Nel 2017 ne furono istituite otto (Abruzzo, Adriatica-interregionale Puglia-Molise, Calabria, Campania, Ionica-interregionale Puglia-Basilicata, Sicilia Occidentale, Sicilia Orientale, Sardegna) individuando le aree di interesse sulla base di determinati requisiti, perfezionati dal Dpcm 12 del 2018.

La Zes è di norma composta da territori quali porti, aree retroportuali, piattaforme logistiche e interporti, non può comprendere zone residenziali. Sotto questa definizione ricadono, nel Mezzogiorno, le aree portuali di Napoli, Gioia Tauro, Bari, Taranto, Palermo, Augusta e Cagliari. La logica del provvedimento del 2017 “era” quella di concentrare investimenti in aree dotate di una struttura infrastrutturale, potenzialmente destinate a essere poli di sviluppo.

“Era”: perché il governo Meloni con il decreto 124/2023 ha istituito la Zes unica estesa a tutti territori del Mezzogiorno, eliminando il modello dei poli di sviluppo. Il territorio su cui si applicano le agevolazioni previste per le imprese che investono nelle Zes passa dallo 0,4% della superficie complessiva del Mezzogiorno al 95%, escludendo zone dell’Abruzzo. La Zes unica diventa così la zona economica speciale più grande d’Europa per estensione territoriale e per popolazione residente. Le agevolazioni fiscali e finanziarie per le imprese che investono nella Zes sono costituiti principalmente da crediti di imposta per gli investimenti in beni strumentali destinati a strutture produttive effettuati dalle imprese ubicate nelle regioni appartenenti alla Zes, finanziamenti agevolati gestiti da Invitalia, e la decontribuzione per le nuove assunzioni delle microimprese operanti nella Zes. La scelta del governo ha assimilato la Zes a un’area a fiscalità differenziata, cioè a un regime di incentivi che ha caratterizzato le regioni meridionali fin dagli anni Cinquanta e che certo non ha alcuna pretesa innovativa.

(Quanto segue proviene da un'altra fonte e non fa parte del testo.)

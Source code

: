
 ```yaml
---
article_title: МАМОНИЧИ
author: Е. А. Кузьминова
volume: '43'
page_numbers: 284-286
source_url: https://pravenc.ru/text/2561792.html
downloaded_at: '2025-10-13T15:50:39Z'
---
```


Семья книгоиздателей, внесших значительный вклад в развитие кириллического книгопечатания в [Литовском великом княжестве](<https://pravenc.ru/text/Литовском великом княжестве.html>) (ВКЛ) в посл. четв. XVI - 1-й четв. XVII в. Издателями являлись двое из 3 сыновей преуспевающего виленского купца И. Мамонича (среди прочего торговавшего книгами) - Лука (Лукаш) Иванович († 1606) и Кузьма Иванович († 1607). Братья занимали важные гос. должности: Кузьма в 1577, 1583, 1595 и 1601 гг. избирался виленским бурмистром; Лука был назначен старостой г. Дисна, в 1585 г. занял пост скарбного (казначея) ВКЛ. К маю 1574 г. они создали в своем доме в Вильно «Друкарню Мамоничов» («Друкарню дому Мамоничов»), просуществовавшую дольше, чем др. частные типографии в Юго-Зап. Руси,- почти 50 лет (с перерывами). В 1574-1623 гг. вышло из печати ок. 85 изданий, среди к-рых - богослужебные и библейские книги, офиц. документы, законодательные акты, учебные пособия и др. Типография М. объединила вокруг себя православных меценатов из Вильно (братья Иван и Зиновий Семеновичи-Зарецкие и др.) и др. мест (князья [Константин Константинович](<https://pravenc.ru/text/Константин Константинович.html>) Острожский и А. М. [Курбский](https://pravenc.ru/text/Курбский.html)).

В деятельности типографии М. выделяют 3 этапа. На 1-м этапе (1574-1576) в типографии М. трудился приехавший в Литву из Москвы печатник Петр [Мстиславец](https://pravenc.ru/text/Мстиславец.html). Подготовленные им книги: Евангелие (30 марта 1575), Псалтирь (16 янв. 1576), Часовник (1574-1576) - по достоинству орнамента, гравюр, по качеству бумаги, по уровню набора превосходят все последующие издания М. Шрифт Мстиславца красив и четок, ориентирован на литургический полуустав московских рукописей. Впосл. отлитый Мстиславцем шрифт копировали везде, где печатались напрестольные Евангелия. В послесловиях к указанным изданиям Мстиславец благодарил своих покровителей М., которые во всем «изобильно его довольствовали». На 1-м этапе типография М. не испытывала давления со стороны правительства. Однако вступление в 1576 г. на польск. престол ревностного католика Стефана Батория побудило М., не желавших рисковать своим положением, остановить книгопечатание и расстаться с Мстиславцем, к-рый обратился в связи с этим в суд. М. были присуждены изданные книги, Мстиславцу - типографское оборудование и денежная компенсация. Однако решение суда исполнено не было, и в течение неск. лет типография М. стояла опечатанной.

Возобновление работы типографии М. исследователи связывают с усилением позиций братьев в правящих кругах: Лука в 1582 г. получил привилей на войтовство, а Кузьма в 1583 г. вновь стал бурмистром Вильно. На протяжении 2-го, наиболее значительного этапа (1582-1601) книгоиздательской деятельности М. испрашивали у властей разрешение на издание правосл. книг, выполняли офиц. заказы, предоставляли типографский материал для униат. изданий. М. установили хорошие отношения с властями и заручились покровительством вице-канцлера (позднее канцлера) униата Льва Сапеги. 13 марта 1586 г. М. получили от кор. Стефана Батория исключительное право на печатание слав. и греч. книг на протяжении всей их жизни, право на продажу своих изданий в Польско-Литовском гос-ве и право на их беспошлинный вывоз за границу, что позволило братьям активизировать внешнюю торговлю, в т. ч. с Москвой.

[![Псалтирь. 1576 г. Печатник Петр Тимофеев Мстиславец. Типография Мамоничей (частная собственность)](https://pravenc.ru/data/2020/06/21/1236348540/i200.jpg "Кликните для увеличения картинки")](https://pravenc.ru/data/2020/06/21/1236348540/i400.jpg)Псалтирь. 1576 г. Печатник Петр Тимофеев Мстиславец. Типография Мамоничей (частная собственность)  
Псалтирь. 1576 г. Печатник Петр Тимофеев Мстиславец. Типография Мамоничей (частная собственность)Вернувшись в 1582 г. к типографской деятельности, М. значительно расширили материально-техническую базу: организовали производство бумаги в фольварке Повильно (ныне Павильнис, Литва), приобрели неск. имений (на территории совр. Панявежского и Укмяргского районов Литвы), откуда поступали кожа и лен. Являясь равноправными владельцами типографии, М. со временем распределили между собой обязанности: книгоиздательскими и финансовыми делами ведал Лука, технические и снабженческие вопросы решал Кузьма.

Le Zes nascono invece con specifiche finalità di sviluppo, articolandosi in Zone franche, aree esenti da imposte che offrono strutture per lo stoccaggio e la distribuzione commerciale soprattutto orientata all’esportazione, in Parchi industriali, aree destinate allo sviluppo industriale con dotazioni infrastrutturali e in Parchi tecnologici gestiti da soggetti specializzati di alta formazione il cui scopo è promuovere innovazioni e sostenere la competitività delle imprese. La legge del 2017 puntava alla valorizzazione dei porti meridionali inserendoli nei grandi nodi intermodali che caratterizzano il commercio transcontinentale, avvicinandosi molto al modello della Zona franca, con l’obiettivo di trasformare il sistema portuale del Sud in un fulcro degli scambi tra l’Europa, i Paesi asiatici e del Nord Africa: una strategia che avrebbe potuto assicurare nel medio-lungo termine un’opportunità di sviluppo per tutto il Paese. La migliore soluzione sarebbe stata quella di mantenere le otto Zes portuali previste dalla legge del 2017, introducendo ulteriori semplificazioni burocratiche e fiscali, definendo altre aree di intervento dove implementare Zes con altri obiettivi. La Polonia, che vanta best practice in questo ambito, ha ben 14 Zes, istituite nel 1994, che hanno contribuito notevolmente alla crescita del Paese. In questo modo si sarebbero mantenuti i poli di sviluppo portuali come assi privilegiati di intervento e si sarebbero incoraggiati gli investimenti in altre zone.

La Zes unica rischia di non dare risultati rilevanti, anche per la scarsità di finanziamenti. Il 22 luglio l’Agenzia delle Entrate ha anticipato che il credito d’imposta per le imprese che hanno effettuato investimenti per l’acquisto di beni strumentali in tutte le regioni meridionali sarà drasticamente ridotto dal 60% al 17%. Inoltre le risorse stanziate dal Pnrr pari a 1,8 miliardi valgono solo per gli investimenti effettuati fino al 15 novembre 2024 e quindi destinate alle imprese già insediate, lasciando nell’incertezza gli investitori potenziali. Così la Zes unica rischia di aggiungersi alla lunga lista di insuccessi che da trent’anni caratterizzano la politica di sviluppo per il Sud.